[Stored data entries]
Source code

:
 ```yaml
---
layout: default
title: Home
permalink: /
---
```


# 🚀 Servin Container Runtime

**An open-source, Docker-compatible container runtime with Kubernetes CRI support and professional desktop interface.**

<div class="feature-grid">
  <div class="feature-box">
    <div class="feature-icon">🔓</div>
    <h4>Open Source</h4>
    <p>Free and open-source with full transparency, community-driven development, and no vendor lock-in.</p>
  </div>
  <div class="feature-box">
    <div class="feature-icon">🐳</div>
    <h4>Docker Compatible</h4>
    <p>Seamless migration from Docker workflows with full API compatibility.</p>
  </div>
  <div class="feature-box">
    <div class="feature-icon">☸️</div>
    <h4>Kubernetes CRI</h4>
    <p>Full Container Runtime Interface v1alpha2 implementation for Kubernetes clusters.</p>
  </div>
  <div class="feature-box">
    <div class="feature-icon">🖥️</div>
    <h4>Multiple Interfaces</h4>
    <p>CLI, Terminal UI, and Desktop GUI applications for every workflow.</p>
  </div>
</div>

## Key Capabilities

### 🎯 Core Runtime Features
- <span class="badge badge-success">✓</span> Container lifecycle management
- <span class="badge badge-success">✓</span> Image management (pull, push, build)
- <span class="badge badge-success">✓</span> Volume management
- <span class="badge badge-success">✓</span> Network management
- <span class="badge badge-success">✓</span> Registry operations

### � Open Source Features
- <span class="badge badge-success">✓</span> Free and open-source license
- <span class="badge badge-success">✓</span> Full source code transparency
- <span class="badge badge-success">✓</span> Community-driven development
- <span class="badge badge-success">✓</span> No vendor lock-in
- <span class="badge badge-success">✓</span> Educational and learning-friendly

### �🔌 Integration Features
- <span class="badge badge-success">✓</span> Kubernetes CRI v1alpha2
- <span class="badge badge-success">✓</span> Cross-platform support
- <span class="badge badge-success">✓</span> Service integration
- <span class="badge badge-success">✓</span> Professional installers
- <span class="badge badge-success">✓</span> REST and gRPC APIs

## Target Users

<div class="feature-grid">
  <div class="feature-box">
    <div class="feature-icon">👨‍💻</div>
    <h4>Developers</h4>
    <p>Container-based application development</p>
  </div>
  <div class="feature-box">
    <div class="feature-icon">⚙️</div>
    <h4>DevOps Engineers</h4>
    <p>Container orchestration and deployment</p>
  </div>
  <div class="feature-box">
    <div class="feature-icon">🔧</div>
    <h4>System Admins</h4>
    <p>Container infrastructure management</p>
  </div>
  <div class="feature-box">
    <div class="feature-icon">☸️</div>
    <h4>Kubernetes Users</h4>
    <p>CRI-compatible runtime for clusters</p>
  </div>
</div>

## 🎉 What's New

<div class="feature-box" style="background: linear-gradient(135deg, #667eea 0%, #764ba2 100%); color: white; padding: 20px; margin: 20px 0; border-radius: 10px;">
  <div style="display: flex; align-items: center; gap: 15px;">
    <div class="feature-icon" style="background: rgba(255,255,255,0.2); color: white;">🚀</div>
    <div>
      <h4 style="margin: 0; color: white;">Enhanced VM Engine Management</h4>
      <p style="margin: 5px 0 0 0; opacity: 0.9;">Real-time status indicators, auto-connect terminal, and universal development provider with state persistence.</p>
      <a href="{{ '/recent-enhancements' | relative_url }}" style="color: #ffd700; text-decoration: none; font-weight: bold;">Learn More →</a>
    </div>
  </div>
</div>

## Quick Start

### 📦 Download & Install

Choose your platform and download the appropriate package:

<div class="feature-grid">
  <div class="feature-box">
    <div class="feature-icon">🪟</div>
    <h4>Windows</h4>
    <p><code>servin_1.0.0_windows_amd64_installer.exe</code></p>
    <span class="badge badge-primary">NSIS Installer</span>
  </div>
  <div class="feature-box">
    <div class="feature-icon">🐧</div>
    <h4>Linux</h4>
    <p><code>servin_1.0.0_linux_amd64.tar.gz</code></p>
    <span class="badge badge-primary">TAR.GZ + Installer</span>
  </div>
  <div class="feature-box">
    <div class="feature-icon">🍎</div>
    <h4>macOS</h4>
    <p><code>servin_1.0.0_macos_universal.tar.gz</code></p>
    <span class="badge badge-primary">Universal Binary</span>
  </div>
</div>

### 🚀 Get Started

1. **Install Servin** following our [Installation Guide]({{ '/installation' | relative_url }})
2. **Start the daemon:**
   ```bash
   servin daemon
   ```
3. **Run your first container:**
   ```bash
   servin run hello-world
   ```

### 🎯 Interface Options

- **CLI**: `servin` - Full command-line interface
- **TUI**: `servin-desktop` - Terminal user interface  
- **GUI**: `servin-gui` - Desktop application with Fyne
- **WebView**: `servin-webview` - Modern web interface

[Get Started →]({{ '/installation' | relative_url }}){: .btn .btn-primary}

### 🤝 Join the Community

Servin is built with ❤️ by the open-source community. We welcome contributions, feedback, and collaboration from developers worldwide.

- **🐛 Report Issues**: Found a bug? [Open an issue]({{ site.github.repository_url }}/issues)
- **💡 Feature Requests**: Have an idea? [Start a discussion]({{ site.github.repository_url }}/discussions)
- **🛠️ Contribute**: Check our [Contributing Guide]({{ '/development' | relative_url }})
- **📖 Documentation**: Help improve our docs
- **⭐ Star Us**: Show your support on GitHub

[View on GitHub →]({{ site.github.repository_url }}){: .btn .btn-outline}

• Task objective: Look above for every line with the word "Guide" and copy it.

• Finished task:
1. **Install Servin** following our [Installation Guide]({{ '/installation' | relative_url }})
- **🛠️ Contribute**: Check our [Contributing Guide]({{ '/development' | relative_url }})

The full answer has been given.